- **Dataset records**
╔══

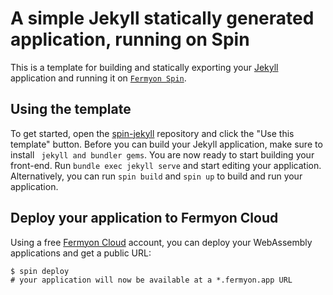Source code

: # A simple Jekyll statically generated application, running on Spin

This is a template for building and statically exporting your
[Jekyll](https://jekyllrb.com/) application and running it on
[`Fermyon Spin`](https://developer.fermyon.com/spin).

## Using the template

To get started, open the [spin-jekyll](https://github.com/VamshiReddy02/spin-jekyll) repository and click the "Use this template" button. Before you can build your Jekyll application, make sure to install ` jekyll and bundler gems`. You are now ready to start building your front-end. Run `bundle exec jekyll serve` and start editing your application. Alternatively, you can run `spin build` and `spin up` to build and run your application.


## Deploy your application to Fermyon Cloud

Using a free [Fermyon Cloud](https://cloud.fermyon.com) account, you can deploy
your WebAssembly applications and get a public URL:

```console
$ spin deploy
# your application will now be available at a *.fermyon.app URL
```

╚══
╔══

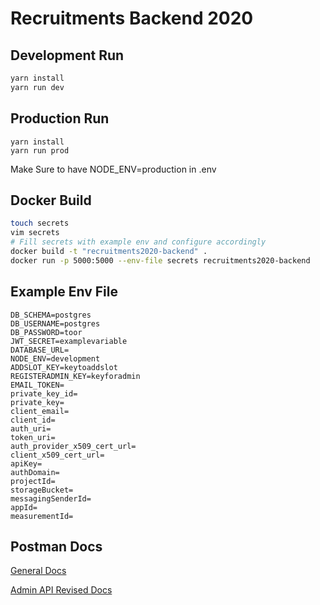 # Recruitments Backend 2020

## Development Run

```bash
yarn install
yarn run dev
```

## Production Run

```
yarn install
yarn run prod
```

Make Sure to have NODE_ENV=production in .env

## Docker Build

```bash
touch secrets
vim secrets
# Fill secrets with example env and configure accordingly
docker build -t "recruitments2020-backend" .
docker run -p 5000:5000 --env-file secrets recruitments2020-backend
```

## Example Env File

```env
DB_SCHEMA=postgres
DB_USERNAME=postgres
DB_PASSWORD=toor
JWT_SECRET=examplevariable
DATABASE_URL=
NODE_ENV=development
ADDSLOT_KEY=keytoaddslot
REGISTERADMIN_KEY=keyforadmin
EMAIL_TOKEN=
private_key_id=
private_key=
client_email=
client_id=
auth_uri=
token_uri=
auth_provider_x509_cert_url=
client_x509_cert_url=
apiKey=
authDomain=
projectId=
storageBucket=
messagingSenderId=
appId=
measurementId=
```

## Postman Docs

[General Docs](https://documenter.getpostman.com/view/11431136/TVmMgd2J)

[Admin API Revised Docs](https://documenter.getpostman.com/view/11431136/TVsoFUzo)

╚══
╔══

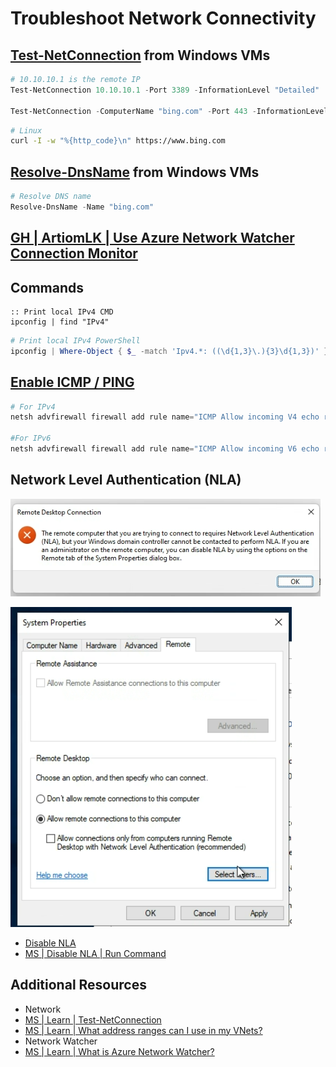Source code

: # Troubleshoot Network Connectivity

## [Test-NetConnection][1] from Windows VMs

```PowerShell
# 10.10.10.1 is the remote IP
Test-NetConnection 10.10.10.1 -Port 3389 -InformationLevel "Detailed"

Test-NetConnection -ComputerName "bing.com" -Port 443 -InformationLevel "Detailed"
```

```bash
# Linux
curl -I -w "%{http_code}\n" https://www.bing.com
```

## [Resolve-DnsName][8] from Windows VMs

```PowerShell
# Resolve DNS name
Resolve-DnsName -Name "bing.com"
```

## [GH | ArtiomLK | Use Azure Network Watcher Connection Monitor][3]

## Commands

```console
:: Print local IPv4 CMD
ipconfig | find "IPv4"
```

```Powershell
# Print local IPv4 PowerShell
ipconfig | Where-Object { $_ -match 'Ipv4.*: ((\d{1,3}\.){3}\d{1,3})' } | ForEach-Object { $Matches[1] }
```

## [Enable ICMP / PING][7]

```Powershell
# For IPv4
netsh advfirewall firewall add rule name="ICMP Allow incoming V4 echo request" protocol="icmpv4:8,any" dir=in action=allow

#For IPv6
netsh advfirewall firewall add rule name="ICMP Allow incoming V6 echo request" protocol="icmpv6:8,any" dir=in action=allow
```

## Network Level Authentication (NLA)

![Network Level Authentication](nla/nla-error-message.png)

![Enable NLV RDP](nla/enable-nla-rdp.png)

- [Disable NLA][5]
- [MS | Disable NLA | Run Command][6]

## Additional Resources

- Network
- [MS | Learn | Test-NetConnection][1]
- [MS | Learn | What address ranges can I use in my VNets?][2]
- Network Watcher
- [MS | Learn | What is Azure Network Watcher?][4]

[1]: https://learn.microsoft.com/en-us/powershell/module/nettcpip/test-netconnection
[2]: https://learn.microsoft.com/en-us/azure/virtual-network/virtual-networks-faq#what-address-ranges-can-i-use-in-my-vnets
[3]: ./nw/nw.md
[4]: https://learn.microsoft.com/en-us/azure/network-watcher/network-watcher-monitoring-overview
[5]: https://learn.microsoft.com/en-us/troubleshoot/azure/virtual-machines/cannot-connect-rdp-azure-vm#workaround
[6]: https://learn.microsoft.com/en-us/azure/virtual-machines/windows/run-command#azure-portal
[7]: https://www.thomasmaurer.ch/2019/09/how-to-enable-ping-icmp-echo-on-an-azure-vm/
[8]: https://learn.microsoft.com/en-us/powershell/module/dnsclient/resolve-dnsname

╚══

- **Exercise directions**
Lines from the entries that contain the string "building" must be found and copied.

- **Solution to the exercise**
This is a template for building and statically exporting your
To get started, open the [spin-jekyll](https://github.com/VamshiReddy02/spin-jekyll) repository and click the "Use this template" button. Before you can build your Jekyll application, make sure to install ` jekyll and bundler gems`. You are now ready to start building your front-end. Run `bundle exec jekyll serve` and start editing your application. Alternatively, you can run `spin build` and `spin up` to build and run your application.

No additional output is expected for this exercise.